[Records from a data collection]
☆ ☆ ☆ ☆ ☆
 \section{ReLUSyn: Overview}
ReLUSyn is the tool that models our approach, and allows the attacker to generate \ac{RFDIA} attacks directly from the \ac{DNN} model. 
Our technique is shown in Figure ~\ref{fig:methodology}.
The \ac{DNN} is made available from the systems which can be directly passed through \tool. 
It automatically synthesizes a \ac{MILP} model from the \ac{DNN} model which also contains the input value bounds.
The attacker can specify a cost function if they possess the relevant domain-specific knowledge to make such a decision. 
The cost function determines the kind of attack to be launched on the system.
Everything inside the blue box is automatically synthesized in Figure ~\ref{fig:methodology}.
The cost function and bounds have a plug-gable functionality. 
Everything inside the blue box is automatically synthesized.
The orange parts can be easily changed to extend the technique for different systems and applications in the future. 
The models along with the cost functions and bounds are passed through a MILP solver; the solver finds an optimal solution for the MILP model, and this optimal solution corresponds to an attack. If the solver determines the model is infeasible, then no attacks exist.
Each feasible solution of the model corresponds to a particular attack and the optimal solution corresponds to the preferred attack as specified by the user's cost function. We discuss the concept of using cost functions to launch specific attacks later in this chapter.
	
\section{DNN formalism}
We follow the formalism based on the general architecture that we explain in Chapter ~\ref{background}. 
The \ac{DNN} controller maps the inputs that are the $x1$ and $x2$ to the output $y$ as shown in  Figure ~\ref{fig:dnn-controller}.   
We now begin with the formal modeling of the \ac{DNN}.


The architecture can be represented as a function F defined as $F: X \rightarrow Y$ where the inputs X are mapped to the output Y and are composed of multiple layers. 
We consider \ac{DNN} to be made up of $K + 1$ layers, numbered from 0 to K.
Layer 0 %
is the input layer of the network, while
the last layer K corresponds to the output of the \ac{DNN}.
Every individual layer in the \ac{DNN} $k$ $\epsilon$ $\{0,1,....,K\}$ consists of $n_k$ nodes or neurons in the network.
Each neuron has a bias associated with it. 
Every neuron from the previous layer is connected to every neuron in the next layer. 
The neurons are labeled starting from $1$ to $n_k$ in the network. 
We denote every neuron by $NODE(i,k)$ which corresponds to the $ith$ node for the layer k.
☆ ☆ ☆ ☆ ☆
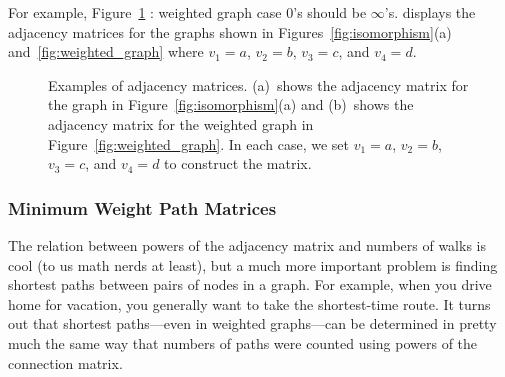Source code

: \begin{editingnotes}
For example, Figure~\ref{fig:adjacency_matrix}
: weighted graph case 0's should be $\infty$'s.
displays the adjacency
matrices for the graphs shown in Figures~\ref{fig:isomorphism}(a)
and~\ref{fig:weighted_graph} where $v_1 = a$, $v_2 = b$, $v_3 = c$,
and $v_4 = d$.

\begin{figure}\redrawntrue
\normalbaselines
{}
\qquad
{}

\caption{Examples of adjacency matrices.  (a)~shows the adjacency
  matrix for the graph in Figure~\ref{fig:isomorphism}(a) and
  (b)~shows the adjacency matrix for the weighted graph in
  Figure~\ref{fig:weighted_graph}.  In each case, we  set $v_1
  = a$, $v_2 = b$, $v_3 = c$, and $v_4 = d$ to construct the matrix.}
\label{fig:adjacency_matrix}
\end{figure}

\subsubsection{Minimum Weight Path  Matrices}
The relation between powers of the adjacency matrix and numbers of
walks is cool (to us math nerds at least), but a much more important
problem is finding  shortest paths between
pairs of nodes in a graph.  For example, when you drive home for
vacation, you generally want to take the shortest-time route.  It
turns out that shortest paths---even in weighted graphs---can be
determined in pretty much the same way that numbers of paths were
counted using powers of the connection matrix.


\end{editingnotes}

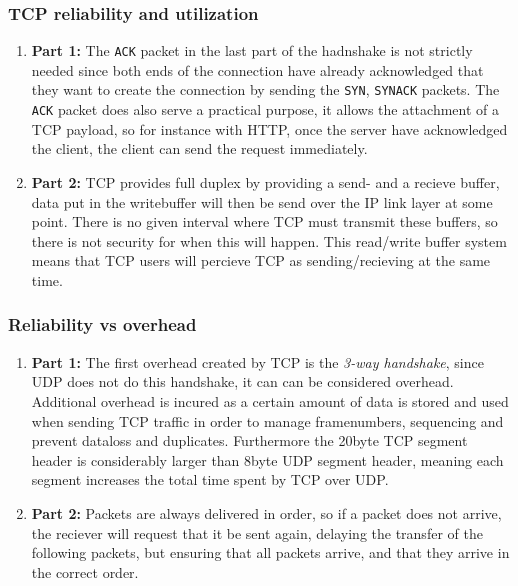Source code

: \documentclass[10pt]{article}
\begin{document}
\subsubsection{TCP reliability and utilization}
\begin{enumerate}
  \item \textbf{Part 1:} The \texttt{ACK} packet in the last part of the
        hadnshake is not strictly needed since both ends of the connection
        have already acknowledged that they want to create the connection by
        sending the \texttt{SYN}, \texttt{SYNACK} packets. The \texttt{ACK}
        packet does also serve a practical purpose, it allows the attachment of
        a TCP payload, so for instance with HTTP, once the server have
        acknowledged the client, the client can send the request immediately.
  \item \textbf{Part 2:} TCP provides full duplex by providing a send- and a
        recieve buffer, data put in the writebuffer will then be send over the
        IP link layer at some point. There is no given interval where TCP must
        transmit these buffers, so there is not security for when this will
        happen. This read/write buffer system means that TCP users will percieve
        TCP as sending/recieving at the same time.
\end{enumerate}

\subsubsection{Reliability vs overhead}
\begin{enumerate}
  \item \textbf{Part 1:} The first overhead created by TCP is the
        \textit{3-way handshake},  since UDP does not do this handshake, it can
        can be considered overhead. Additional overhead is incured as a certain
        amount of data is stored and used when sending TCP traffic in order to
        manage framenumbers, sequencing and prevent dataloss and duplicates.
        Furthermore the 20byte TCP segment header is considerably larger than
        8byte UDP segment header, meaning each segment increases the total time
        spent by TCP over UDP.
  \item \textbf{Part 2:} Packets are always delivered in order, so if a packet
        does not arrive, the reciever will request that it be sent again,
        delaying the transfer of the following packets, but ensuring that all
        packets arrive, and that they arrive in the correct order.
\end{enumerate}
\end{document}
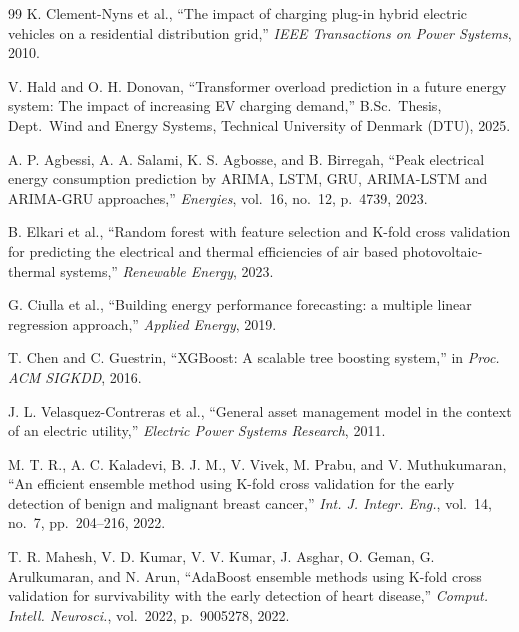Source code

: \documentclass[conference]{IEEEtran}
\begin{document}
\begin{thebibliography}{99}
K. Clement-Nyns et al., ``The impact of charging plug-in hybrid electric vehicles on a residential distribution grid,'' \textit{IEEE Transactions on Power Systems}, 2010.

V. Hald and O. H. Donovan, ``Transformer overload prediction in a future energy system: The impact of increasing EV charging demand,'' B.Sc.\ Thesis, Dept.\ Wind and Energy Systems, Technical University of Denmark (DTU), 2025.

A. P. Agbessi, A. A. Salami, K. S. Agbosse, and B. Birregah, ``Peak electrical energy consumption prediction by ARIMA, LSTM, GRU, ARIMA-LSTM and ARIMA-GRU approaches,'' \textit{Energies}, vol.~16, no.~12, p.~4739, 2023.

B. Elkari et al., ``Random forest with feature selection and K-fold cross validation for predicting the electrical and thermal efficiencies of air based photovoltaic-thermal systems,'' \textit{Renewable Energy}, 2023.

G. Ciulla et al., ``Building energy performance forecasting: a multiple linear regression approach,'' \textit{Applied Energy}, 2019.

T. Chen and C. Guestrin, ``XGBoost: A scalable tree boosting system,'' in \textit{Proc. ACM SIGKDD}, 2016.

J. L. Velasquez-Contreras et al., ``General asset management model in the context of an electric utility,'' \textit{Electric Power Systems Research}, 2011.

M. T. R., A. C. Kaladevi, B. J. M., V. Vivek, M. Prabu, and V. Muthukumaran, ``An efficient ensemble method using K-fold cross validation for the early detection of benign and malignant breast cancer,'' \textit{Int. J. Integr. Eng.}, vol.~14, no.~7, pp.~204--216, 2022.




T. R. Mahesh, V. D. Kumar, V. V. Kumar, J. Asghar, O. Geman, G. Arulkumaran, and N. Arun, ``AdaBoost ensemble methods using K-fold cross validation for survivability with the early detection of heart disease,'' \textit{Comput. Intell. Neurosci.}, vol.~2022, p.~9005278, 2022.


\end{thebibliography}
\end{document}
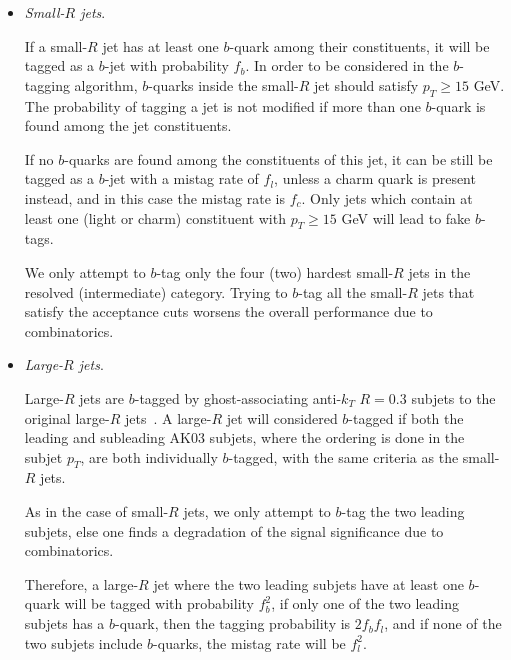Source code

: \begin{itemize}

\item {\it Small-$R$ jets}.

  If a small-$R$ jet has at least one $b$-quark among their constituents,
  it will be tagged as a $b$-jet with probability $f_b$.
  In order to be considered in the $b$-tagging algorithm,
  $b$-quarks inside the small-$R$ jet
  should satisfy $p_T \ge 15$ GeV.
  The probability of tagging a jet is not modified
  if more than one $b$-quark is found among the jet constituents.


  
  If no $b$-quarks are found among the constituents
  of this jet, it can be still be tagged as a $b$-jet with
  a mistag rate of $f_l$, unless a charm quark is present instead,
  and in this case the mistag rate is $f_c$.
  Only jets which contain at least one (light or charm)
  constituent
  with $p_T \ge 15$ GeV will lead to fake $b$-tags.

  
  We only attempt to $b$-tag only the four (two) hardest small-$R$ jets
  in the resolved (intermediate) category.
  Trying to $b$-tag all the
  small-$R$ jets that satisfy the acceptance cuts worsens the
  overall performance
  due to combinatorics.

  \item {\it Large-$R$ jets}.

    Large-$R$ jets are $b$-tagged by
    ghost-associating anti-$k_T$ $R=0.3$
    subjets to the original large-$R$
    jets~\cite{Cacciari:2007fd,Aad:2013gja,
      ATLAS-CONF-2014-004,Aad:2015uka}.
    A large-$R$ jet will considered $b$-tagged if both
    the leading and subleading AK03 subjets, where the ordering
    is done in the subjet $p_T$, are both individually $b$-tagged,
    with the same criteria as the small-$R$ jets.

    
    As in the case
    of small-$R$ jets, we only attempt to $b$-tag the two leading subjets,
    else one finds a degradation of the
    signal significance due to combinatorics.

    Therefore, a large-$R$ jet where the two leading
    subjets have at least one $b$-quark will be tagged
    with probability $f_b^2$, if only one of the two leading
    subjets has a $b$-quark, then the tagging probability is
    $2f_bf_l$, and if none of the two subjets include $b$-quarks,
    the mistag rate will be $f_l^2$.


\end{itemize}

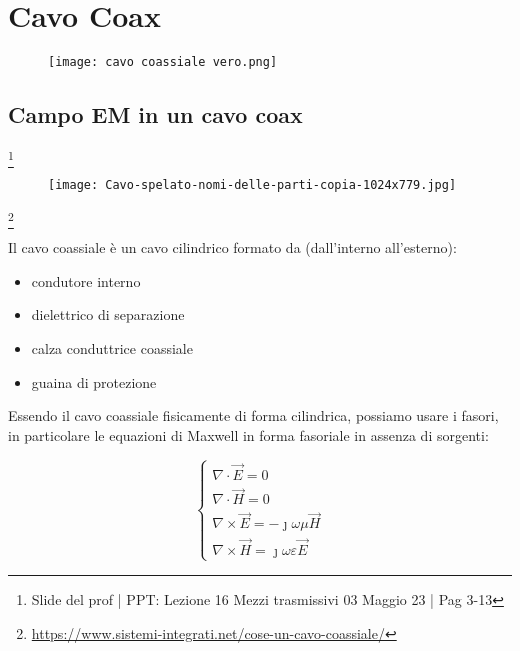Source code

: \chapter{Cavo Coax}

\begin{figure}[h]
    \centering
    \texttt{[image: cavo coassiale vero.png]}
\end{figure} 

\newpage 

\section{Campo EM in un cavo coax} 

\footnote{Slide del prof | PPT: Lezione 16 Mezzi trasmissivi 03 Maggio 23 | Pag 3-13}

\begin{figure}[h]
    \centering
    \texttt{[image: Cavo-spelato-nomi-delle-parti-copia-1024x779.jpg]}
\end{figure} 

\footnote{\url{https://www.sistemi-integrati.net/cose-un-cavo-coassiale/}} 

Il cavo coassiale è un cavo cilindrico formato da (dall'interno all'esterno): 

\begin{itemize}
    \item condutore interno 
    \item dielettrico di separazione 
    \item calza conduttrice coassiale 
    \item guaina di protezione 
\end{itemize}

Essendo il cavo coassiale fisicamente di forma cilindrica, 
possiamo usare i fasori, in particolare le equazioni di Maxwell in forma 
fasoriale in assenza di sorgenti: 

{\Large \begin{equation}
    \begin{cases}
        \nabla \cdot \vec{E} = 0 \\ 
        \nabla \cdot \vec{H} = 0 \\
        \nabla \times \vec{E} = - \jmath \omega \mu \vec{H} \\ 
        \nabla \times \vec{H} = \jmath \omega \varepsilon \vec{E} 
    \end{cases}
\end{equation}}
☆ ☆ ☆ ☆ ☆
Problem description:
Here the job is to copy the stretch of records from the line containing "M. T. R., A. C." through the line containing "The probability of", word for word. Leave every picture out.

Exercise output:
M. T. R., A. C. Kaladevi, B. J. M., V. Vivek, M. Prabu, and V. Muthukumaran, ``An efficient ensemble method using K-fold cross validation for the early detection of benign and malignant breast cancer,'' \textit{Int. J. Integr. Eng.}, vol.~14, no.~7, pp.~204--216, 2022.




T. R. Mahesh, V. D. Kumar, V. V. Kumar, J. Asghar, O. Geman, G. Arulkumaran, and N. Arun, ``AdaBoost ensemble methods using K-fold cross validation for survivability with the early detection of heart disease,'' \textit{Comput. Intell. Neurosci.}, vol.~2022, p.~9005278, 2022.


\end{thebibliography}
\end{document}
Source code

: \begin{itemize}

\item {\it Small-$R$ jets}.

  If a small-$R$ jet has at least one $b$-quark among their constituents,
  it will be tagged as a $b$-jet with probability $f_b$.
  In order to be considered in the $b$-tagging algorithm,
  $b$-quarks inside the small-$R$ jet
  should satisfy $p_T \ge 15$ GeV.
  The probability of tagging a jet is not modified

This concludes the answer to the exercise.